> **WHAT THE TASK ASKS**
Go over the records and copy every line with the string "interna".

─── MATERIAL PROVIDED

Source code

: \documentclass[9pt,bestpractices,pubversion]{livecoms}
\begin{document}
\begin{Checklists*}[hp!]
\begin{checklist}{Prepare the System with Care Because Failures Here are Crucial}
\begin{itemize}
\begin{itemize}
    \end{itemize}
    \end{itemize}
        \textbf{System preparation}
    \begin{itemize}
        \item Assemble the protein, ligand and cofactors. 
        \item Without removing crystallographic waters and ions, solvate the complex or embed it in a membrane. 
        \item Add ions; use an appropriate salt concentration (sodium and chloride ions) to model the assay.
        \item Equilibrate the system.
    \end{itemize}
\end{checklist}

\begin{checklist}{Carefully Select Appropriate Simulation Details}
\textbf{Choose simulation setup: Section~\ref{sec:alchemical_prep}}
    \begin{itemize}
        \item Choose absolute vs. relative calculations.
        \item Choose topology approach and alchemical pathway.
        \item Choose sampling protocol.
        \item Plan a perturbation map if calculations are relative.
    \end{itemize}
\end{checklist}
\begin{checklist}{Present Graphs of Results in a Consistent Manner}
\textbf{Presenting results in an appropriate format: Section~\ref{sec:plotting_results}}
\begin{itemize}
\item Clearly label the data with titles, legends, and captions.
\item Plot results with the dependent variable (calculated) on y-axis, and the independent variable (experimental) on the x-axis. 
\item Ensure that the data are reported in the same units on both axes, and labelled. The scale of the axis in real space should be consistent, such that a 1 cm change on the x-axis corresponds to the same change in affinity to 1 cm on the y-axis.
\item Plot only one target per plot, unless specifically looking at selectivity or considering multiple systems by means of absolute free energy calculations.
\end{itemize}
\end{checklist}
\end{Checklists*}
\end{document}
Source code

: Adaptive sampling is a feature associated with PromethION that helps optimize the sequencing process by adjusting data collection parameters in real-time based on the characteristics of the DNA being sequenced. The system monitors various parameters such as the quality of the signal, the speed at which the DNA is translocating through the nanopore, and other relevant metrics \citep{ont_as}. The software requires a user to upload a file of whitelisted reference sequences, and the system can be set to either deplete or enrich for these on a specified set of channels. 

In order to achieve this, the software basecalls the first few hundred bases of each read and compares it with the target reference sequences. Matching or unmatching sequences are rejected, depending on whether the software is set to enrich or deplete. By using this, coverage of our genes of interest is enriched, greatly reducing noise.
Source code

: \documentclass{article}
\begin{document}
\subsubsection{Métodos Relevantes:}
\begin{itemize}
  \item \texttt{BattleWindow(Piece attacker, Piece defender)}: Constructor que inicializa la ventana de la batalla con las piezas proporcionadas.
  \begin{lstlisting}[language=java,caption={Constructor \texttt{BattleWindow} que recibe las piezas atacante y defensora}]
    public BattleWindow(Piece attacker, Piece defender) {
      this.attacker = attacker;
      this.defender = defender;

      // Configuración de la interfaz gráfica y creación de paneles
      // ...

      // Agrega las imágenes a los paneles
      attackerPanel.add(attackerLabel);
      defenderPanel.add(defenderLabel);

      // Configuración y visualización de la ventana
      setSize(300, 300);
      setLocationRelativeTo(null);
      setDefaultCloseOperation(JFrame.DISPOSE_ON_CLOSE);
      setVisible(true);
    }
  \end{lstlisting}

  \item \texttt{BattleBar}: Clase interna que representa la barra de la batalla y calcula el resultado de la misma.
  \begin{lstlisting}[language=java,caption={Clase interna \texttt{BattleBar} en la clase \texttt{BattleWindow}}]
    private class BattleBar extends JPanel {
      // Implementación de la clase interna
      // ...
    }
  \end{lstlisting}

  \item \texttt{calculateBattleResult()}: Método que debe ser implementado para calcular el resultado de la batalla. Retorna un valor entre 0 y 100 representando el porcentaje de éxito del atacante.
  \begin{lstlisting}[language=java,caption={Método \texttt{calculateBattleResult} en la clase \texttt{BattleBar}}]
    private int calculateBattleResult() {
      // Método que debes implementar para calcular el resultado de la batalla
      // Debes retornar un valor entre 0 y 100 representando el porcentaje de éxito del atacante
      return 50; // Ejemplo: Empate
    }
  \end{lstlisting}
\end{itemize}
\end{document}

──────

> **RESULT OF THE TASK**
  \item \texttt{BattleBar}: Clase interna que representa la barra de la batalla y calcula el resultado de la misma.
  \begin{lstlisting}[language=java,caption={Clase interna \texttt{BattleBar} en la clase \texttt{BattleWindow}}]
      // Implementación de la clase interna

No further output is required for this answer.